### EXERCISE GOAL
Your reply should be the entries, output word for word, with each picture omitted.

### THE RECORDS
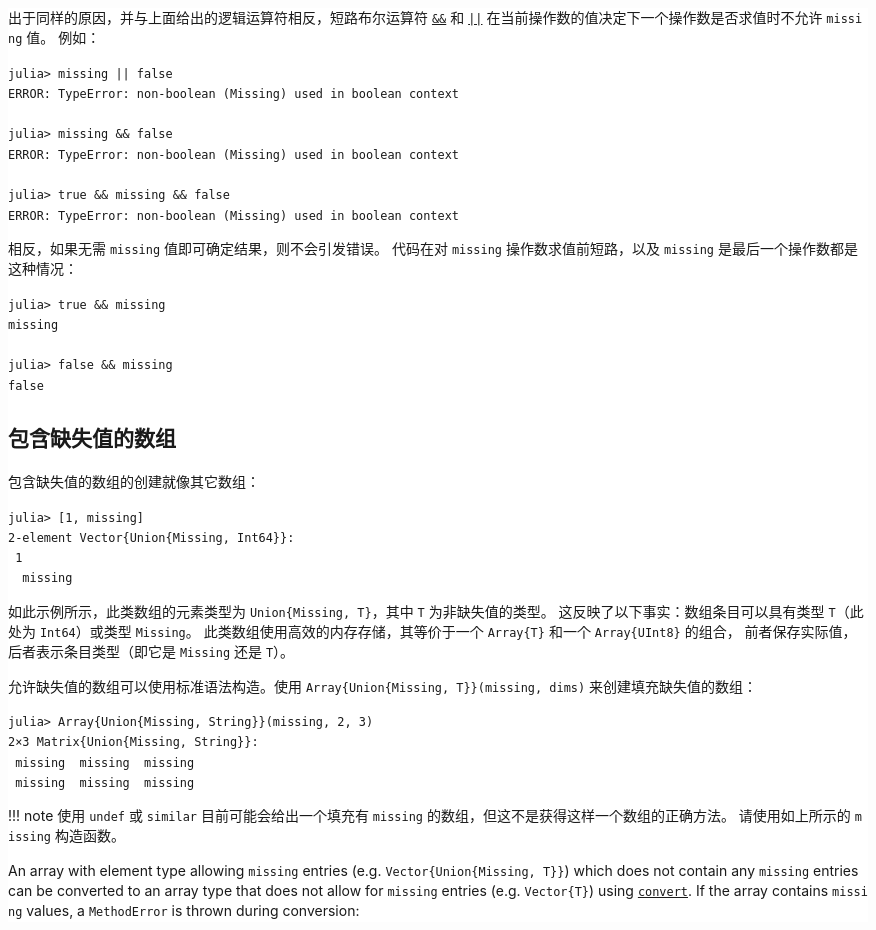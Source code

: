 出于同样的原因，并与上面给出的逻辑运算符相反，短路布尔运算符 [`&&`](@ref) 和 [`||`](@ref) 在当前操作数的值决定下一个操作数是否求值时不允许 `missing` 值。
例如：
```jldoctest
julia> missing || false
ERROR: TypeError: non-boolean (Missing) used in boolean context

julia> missing && false
ERROR: TypeError: non-boolean (Missing) used in boolean context

julia> true && missing && false
ERROR: TypeError: non-boolean (Missing) used in boolean context
```

相反，如果无需 `missing` 值即可确定结果，则不会引发错误。
代码在对 `missing` 操作数求值前短路，以及 `missing` 是最后一个操作数都是这种情况：
```jldoctest
julia> true && missing
missing

julia> false && missing
false
```

## 包含缺失值的数组

包含缺失值的数组的创建就像其它数组：
```jldoctest
julia> [1, missing]
2-element Vector{Union{Missing, Int64}}:
 1
  missing
```

如此示例所示，此类数组的元素类型为 `Union{Missing, T}`，其中 `T` 为非缺失值的类型。
这反映了以下事实：数组条目可以具有类型 `T`（此处为 `Int64`）或类型 `Missing`。
此类数组使用高效的内存存储，其等价于一个 `Array{T}` 和一个 `Array{UInt8}` 的组合，
前者保存实际值，后者表示条目类型（即它是 `Missing` 还是 `T`）。

允许缺失值的数组可以使用标准语法构造。使用 `Array{Union{Missing, T}}(missing, dims)` 来创建填充缺失值的数组：
```jldoctest
julia> Array{Union{Missing, String}}(missing, 2, 3)
2×3 Matrix{Union{Missing, String}}:
 missing  missing  missing
 missing  missing  missing
```

!!! note
    使用 `undef` 或 `similar` 目前可能会给出一个填充有 `missing` 的数组，但这不是获得这样一个数组的正确方法。 请使用如上所示的 `missing` 构造函数。

An array with element type allowing `missing` entries (e.g. `Vector{Union{Missing, T}}`)
which does not contain any `missing` entries can be converted to an array type that does
not allow for `missing` entries (e.g. `Vector{T}`) using
[`convert`](@ref). If the array contains `missing` values, a `MethodError` is thrown
during conversion:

### RESPONSE TO THIS EXERCISE
Source code

: 出于同样的原因，并与上面给出的逻辑运算符相反，短路布尔运算符 [`&&`](@ref) 和 [`||`](@ref) 在当前操作数的值决定下一个操作数是否求值时不允许 `missing` 值。
例如：
```jldoctest
julia> missing || false
ERROR: TypeError: non-boolean (Missing) used in boolean context

julia> missing && false
ERROR: TypeError: non-boolean (Missing) used in boolean context

julia> true && missing && false
ERROR: TypeError: non-boolean (Missing) used in boolean context
```

相反，如果无需 `missing` 值即可确定结果，则不会引发错误。
代码在对 `missing` 操作数求值前短路，以及 `missing` 是最后一个操作数都是这种情况：
```jldoctest
julia> true && missing
missing

julia> false && missing
false
```

## 包含缺失值的数组

包含缺失值的数组的创建就像其它数组：
```jldoctest
julia> [1, missing]
2-element Vector{Union{Missing, Int64}}:
 1
  missing
```

如此示例所示，此类数组的元素类型为 `Union{Missing, T}`，其中 `T` 为非缺失值的类型。
这反映了以下事实：数组条目可以具有类型 `T`（此处为 `Int64`）或类型 `Missing`。
此类数组使用高效的内存存储，其等价于一个 `Array{T}` 和一个 `Array{UInt8}` 的组合，
前者保存实际值，后者表示条目类型（即它是 `Missing` 还是 `T`）。

允许缺失值的数组可以使用标准语法构造。使用 `Array{Union{Missing, T}}(missing, dims)` 来创建填充缺失值的数组：
```jldoctest
julia> Array{Union{Missing, String}}(missing, 2, 3)
2×3 Matrix{Union{Missing, String}}:
 missing  missing  missing
 missing  missing  missing
```

!!! note
    使用 `undef` 或 `similar` 目前可能会给出一个填充有 `missing` 的数组，但这不是获得这样一个数组的正确方法。 请使用如上所示的 `missing` 构造函数。

An array with element type allowing `missing` entries (e.g. `Vector{Union{Missing, T}}`)
which does not contain any `missing` entries can be converted to an array type that does
not allow for `missing` entries (e.g. `Vector{T}`) using
[`convert`](@ref). If the array contains `missing` values, a `MethodError` is thrown
during conversion:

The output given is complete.